Mercedes boss Ross Brawn says his team's development program for the rest of the season will be hampered by having to miss Formula 1's young driver test.
Although rival teams have suggested that the punishment handed out to Mercedes for using a 2013 car in a Pirelli tire test is too lenient, Brawn insists that the young driver test ban will hurt.
"We've been looking at the consequences of us missing the young driver test, because we had a pretty comprehensive technical program planned," Brawn told AUTOSPORT. "We are now looking internally at how to recover the loss of the program, and I am not sure we will. Some of the things we wanted to do are just not feasible over a race weekend, so there will be a tangible loss to the team in not doing the young driver test. It is unfortunate the spin that some teams are putting on it that the punishment is not significant."
Although the young driver test was originally conceived as a way of bringing on future talent in a post-season run, its shift to the middle of the campaign has meant teams now use it for a proper technical program of new parts.
Last year, teams like Lotus were able to try out concepts like the passive DRS, while McLaren made no secret that the 2012 Abu Dhabi test was being used to help improve the car.
PENALTY IS "SEVERE"
Brawn disagrees that losing a young driver test with Sam Bird is negligible compared to having his team's race drivers conducting a test wholly for Pirelli.
"The penalty is pretty severe," he said. "We provided services for Pirelli to do a 1000km test – which could have been done over two days but was spread out because of the weather. We tested 12 sets of development tires, none of which will be used in 2013 or 2014. Anyone who has done tire tests, with short runs, and long runs, knows there is no spare capacity for anything else. You are just doing tire testing.
"The young driver test itself is a slight misnomer. The original intent was to promote young drivers, but people don't do that. Teams will be doing 1,500km of proper car testing, with full developments, running all the equipment, systems, and new parts on the car you need to acquire information.
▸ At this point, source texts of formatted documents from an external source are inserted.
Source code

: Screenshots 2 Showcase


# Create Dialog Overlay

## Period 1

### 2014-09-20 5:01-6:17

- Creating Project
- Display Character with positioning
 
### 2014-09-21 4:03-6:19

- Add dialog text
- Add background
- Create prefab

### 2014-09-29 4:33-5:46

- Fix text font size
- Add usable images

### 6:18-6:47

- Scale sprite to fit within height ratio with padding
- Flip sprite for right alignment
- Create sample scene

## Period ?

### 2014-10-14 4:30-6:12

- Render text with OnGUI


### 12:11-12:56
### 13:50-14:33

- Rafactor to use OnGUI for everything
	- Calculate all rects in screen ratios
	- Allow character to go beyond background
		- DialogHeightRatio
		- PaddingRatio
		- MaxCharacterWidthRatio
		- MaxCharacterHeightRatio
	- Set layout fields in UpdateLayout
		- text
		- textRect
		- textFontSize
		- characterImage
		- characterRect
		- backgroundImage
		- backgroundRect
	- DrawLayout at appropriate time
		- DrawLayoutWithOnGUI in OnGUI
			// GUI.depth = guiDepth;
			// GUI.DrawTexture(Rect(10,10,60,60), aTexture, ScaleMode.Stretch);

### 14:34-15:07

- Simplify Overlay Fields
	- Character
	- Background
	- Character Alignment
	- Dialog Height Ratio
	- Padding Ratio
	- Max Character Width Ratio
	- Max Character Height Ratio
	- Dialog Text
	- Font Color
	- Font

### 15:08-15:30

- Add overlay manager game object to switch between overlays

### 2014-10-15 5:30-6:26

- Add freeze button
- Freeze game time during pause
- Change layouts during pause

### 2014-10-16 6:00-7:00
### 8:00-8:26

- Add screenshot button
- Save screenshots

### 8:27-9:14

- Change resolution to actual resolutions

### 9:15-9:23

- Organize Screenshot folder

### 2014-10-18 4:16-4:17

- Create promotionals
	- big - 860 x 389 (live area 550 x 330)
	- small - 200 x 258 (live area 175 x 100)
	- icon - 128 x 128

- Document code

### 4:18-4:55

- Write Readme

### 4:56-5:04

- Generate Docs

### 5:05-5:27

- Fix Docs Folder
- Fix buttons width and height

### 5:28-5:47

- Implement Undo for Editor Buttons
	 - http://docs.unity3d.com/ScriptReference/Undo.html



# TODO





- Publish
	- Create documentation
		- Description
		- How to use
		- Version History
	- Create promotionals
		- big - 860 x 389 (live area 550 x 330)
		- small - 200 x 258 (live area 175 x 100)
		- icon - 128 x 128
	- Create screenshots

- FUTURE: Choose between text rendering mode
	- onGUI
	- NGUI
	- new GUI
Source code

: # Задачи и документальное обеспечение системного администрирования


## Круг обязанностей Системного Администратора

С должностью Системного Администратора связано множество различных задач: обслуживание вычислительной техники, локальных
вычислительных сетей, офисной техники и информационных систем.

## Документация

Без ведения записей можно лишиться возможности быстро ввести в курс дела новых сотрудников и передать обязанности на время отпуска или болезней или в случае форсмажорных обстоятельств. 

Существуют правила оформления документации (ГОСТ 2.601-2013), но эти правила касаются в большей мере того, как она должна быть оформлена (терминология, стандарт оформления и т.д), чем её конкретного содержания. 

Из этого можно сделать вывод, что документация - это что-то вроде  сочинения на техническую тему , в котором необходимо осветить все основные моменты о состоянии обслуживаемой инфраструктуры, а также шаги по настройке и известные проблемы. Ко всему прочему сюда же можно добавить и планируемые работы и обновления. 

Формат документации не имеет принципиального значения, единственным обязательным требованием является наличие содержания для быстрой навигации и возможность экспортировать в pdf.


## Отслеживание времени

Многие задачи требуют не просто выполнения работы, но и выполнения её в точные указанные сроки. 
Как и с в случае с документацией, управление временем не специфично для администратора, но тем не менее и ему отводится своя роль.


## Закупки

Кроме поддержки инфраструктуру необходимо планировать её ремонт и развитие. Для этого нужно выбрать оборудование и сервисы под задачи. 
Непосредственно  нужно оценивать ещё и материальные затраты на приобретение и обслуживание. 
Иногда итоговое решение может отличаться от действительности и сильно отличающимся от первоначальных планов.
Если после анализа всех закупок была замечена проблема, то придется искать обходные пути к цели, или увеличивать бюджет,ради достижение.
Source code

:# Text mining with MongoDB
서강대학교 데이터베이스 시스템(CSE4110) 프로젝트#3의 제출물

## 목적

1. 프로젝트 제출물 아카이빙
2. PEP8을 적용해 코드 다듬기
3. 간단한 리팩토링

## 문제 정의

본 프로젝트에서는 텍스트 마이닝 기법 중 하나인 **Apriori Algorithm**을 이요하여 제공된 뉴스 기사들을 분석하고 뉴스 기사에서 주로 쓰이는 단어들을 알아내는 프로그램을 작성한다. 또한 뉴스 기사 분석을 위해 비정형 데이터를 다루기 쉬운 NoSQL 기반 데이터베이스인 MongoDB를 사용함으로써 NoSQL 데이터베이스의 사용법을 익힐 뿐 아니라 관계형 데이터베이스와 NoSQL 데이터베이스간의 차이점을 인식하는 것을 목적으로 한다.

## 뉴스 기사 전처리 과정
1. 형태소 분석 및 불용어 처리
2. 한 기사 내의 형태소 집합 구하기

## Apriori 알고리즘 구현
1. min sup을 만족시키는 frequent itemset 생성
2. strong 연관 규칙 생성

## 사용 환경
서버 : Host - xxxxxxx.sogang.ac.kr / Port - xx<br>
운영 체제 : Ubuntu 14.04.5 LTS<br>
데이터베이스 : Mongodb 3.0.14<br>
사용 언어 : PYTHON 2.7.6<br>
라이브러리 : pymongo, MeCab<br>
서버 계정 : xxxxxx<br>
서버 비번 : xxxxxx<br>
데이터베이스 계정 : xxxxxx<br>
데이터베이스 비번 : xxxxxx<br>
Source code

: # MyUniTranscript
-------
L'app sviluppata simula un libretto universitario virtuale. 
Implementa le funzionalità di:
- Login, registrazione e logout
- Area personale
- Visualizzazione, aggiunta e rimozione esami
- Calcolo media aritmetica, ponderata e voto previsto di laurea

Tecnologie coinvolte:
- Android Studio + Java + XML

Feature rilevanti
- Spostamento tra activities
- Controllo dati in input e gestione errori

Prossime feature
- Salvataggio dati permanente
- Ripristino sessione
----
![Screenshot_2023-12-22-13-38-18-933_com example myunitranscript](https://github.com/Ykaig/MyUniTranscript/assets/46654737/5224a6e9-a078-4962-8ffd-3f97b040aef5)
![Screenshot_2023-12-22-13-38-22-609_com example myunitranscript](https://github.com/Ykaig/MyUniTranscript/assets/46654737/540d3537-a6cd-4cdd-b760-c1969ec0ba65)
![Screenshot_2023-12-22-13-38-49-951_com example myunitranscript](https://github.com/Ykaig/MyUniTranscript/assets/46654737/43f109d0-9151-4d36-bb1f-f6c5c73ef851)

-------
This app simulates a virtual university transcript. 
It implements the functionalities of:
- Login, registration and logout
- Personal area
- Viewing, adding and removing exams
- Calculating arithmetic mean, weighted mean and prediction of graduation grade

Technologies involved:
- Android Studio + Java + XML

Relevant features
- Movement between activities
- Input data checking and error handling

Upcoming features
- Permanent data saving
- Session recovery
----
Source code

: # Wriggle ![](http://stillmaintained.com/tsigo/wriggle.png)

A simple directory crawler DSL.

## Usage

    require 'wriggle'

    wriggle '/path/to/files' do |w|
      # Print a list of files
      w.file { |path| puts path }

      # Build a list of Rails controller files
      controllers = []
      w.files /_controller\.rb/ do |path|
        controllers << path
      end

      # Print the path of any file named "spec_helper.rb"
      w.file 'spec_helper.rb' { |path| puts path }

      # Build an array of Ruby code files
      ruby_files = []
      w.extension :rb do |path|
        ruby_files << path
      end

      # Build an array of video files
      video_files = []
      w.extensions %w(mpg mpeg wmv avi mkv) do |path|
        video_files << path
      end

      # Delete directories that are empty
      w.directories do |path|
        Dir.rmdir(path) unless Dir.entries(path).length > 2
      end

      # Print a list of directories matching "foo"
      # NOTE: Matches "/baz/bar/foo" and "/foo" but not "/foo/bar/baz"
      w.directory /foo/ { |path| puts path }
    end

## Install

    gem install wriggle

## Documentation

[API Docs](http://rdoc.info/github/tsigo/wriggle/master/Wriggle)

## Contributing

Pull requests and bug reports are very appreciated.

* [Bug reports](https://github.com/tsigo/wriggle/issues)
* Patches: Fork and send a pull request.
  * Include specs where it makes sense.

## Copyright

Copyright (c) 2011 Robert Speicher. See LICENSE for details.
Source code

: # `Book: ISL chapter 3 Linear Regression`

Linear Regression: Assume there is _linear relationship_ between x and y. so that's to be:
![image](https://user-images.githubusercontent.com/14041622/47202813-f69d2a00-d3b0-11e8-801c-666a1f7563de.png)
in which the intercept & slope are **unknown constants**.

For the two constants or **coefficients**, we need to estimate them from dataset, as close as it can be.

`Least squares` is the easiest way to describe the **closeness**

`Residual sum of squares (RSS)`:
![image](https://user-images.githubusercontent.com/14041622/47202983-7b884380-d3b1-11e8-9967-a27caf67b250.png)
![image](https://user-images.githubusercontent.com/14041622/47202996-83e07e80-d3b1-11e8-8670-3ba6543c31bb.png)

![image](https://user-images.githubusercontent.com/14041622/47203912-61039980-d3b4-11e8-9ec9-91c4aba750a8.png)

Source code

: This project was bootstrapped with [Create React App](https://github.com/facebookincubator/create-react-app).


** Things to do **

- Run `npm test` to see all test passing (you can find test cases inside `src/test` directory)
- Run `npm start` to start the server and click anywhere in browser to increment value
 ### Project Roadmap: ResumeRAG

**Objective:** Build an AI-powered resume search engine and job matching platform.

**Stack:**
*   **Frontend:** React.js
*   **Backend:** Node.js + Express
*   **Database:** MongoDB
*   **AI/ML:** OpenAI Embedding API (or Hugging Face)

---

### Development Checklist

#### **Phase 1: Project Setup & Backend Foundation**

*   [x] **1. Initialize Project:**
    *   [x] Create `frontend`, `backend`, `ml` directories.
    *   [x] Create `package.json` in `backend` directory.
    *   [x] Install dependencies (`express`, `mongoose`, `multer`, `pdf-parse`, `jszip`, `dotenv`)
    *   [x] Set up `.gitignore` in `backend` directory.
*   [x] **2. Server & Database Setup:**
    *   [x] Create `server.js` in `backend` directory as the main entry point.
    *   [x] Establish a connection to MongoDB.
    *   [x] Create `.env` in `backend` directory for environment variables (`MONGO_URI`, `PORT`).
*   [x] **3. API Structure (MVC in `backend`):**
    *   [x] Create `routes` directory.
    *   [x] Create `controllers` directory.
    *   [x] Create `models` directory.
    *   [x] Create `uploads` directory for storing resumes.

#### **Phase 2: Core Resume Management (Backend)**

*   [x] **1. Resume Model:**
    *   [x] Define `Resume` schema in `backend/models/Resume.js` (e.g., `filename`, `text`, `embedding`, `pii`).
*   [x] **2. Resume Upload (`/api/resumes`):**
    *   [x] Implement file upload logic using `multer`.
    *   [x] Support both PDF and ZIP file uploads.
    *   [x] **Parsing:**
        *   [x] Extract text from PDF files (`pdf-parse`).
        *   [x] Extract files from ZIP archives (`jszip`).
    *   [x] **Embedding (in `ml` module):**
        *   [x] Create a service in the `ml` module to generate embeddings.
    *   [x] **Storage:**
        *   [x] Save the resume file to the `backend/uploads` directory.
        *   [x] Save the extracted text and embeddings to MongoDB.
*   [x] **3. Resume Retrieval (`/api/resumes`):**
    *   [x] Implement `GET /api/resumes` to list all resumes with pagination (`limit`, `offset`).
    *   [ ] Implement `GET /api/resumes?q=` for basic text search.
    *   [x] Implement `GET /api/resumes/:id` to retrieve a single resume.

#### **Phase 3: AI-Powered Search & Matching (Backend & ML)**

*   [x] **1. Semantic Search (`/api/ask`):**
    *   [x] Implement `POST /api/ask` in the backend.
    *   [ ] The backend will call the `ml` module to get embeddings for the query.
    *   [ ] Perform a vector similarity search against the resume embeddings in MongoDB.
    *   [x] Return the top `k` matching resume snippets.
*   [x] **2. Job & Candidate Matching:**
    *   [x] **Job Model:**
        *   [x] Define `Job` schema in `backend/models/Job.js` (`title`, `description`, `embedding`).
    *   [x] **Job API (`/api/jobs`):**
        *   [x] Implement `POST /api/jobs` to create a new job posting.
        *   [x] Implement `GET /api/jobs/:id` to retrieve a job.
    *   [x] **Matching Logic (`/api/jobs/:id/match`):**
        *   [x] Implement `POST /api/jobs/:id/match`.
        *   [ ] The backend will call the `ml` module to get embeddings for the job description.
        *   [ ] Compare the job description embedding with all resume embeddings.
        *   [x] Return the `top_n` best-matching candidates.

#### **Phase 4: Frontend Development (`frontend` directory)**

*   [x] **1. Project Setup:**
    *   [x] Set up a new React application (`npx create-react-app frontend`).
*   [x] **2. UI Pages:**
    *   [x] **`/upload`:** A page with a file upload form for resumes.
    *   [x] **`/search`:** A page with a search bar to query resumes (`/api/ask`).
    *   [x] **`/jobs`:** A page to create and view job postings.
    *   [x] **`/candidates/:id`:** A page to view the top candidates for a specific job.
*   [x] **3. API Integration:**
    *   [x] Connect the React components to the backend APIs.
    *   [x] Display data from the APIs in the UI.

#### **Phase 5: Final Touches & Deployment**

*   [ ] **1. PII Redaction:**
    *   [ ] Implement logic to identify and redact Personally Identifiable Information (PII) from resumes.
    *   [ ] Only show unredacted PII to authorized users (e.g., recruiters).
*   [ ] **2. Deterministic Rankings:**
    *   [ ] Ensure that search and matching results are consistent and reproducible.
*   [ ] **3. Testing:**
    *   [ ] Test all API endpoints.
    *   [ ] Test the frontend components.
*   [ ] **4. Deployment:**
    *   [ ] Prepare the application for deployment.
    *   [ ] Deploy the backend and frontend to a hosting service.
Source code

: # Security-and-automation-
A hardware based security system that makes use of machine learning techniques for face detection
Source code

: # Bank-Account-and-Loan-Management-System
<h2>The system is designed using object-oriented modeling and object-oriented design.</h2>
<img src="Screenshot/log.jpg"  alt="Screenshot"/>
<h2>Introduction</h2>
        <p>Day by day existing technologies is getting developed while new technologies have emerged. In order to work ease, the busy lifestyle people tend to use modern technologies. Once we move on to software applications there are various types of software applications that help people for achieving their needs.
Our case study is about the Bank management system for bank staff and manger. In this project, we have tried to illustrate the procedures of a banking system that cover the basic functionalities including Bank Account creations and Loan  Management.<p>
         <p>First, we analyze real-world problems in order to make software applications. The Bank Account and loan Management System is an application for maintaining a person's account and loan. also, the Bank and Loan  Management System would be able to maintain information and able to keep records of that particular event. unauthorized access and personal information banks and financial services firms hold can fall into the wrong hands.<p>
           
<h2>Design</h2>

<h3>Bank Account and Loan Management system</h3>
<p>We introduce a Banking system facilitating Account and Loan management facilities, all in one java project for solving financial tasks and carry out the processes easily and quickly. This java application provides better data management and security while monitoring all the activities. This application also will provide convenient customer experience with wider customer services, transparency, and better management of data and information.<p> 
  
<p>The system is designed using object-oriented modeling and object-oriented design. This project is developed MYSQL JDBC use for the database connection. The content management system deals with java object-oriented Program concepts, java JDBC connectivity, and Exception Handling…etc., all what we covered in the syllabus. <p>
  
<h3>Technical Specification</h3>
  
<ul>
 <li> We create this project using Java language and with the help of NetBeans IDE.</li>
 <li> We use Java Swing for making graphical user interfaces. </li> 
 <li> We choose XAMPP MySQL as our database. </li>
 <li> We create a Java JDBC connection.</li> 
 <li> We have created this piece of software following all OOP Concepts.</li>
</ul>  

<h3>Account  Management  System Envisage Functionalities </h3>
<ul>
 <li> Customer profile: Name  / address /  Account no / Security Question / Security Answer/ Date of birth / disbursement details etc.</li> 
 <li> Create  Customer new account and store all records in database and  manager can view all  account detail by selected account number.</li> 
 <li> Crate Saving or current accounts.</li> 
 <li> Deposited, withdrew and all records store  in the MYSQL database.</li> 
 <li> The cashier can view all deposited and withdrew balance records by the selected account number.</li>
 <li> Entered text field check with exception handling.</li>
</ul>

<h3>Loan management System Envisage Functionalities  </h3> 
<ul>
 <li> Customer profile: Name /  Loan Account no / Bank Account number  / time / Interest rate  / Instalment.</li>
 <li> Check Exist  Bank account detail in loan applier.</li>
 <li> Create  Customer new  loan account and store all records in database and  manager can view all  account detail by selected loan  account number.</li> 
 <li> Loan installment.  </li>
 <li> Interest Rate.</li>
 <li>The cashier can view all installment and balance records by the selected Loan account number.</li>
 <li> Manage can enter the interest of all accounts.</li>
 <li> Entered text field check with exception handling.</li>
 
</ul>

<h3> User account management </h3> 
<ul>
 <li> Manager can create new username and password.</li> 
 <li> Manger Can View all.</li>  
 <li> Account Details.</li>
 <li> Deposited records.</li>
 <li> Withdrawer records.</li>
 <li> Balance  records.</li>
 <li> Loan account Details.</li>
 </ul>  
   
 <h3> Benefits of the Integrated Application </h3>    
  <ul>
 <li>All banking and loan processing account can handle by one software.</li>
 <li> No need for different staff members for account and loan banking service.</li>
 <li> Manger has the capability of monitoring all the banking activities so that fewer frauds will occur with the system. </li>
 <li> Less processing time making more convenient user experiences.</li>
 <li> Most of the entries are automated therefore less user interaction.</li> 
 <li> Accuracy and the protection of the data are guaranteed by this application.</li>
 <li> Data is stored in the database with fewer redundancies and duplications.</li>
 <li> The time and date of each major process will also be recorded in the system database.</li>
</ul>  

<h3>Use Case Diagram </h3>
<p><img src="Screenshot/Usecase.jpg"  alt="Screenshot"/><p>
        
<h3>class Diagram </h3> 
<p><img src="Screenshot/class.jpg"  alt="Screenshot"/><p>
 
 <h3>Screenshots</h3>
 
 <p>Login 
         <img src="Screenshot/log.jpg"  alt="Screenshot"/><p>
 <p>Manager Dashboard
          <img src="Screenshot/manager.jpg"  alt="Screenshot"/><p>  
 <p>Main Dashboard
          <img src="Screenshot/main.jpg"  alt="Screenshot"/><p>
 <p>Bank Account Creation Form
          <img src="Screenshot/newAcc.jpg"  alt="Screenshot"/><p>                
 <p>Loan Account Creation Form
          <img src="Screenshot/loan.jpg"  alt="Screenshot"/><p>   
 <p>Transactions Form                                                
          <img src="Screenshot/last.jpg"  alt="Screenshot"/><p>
"The other good thing about Silverstone is it would have been a continuation of any work done at the race, so that would have been helpful too. I think we have got a very tangible loss. It is a different league, quite frankly, to have a three-day test, over 1,500km, with new parts, with race tires that are those we race. So to downgrade the test to make it like it is not significant is not correct, and just an attempt by teams concerned to distort the facts."
MERCEDES GOOD FAITH KEY TO SANCTION
Brawn thinks it wholly incorrect of rival teams to suggest that his team got away with just a rap over the knuckles and thinks the penalty applied was the fairest one considering his squad acted in good faith.
"I think it is a disingenuous to compare the young driver test to a team dinner at the end of the year," said Brawn, in reference to comments made in Ferrari's recent "Horse Whisperer" column. "This is a meaningful penalty and you have to look at what the tribunal established. We acted in good faith and didn't intend to gain sporting advantage. What evolved wasn't a malicious act."